A utility membership group representing 32 European countries said last week that the European Commission’s Nuclear Illustrative Program fails to address market forces that cause “well-functioning” nuclear plants to shut down prematurely.
The commission, which is the governing body of the European Union, released the report last week. It’s the first such report since the 2011 Fukushima Daiichi nuclear disaster, and it focuses on safety upgrades at European plants.
Eurelectric, which includes members from 32 countries, said in a statement that the EU document is a “good basis to discuss the role of nuclear energy in achieving the EU’s energy objectives,” but it “does not address the competitiveness of existing and technically well-functioning nuclear reactors, which, in some countries, are being forced to shut down due to the difficult market situation and distortive national policy measures.”
“A continuing contribution of nuclear power will be needed as Europe undertakes the low-carbon energy transition, but a more positive EU policy framework is needed if this is to be achieved,” the statement reads.

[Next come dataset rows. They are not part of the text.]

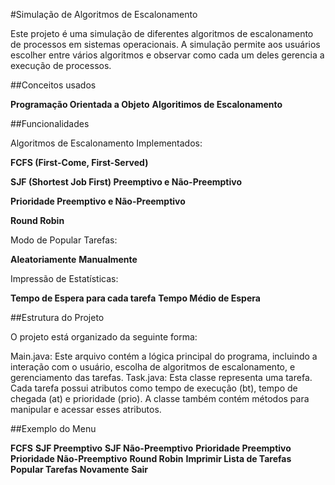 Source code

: #Simulação de Algoritmos de Escalonamento

Este projeto é uma simulação de diferentes algoritmos de escalonamento de processos em sistemas operacionais. A simulação permite aos usuários escolher entre vários algoritmos e observar como cada um deles gerencia a execução de processos.

##Conceitos usados

**Programação Orientada a Objeto**
**Algoritimos de Escalonamento**

##Funcionalidades

Algoritmos de Escalonamento Implementados:

**FCFS (First-Come, First-Served)**

**SJF (Shortest Job First) Preemptivo e Não-Preemptivo**

**Prioridade Preemptivo e Não-Preemptivo**

**Round Robin**

Modo de Popular Tarefas:

**Aleatoriamente**
**Manualmente**

Impressão de Estatísticas:

**Tempo de Espera para cada tarefa**
**Tempo Médio de Espera**

##Estrutura do Projeto

O projeto está organizado da seguinte forma:

Main.java: Este arquivo contém a lógica principal do programa, incluindo a interação com o usuário, escolha de algoritmos de escalonamento, e gerenciamento das tarefas.
Task.java: Esta classe representa uma tarefa. Cada tarefa possui atributos como tempo de execução (bt), tempo de chegada (at) e prioridade (prio). A classe também contém métodos para manipular e acessar esses atributos.

##Exemplo do Menu

**FCFS**
**SJF Preemptivo**
**SJF Não-Preemptivo**
**Prioridade Preemptivo**
**Prioridade Não-Preemptivo**
**Round Robin**
**Imprimir Lista de Tarefas**
**Popular Tarefas Novamente**
**Sair**
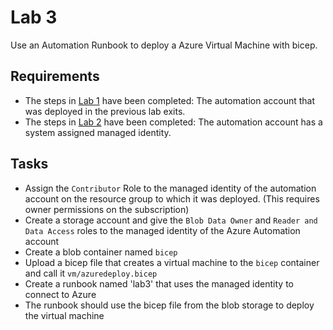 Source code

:# Lab 3 

Use an Automation Runbook to deploy a Azure Virtual Machine with bicep.

## Requirements

- The steps in [Lab 1](../1-azureAutomationAccount/README.md) have been completed: The automation account that was deployed in the previous lab exits.
- The steps in [Lab 2](../2-azureAutomationIdentity/README.md) have been completed: The automation account has a system assigned managed identity.

## Tasks

- Assign the `Contributor` Role to the managed identity of the automation account on the resource group to which it was deployed. (This requires owner permissions on the subscription)
- Create a storage account and give the `Blob Data Owner` and `Reader and Data Access` roles to the managed identity of the Azure Automation account
- Create a blob container named `bicep`
- Upload a bicep file that creates a virtual machine to the `bicep` container and call it `vm/azuredeploy.bicep` 
- Create a runbook named 'lab3' that uses the managed identity to connect to Azure
- The runbook should use the bicep file from the blob storage to deploy the virtual machine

According to the press release, nuclear reactors produced 28 percent of European electricity in 2014, the same year in which nuclear accounted for 54 percent of European low-carbon output. The group estimates that maintaining nuclear generation capacity between 95 and 105 gigawatts until 2050 and beyond will require €350 billion to €450 billion in new nuclear plant investment to replace most of the existing nuclear power capacity.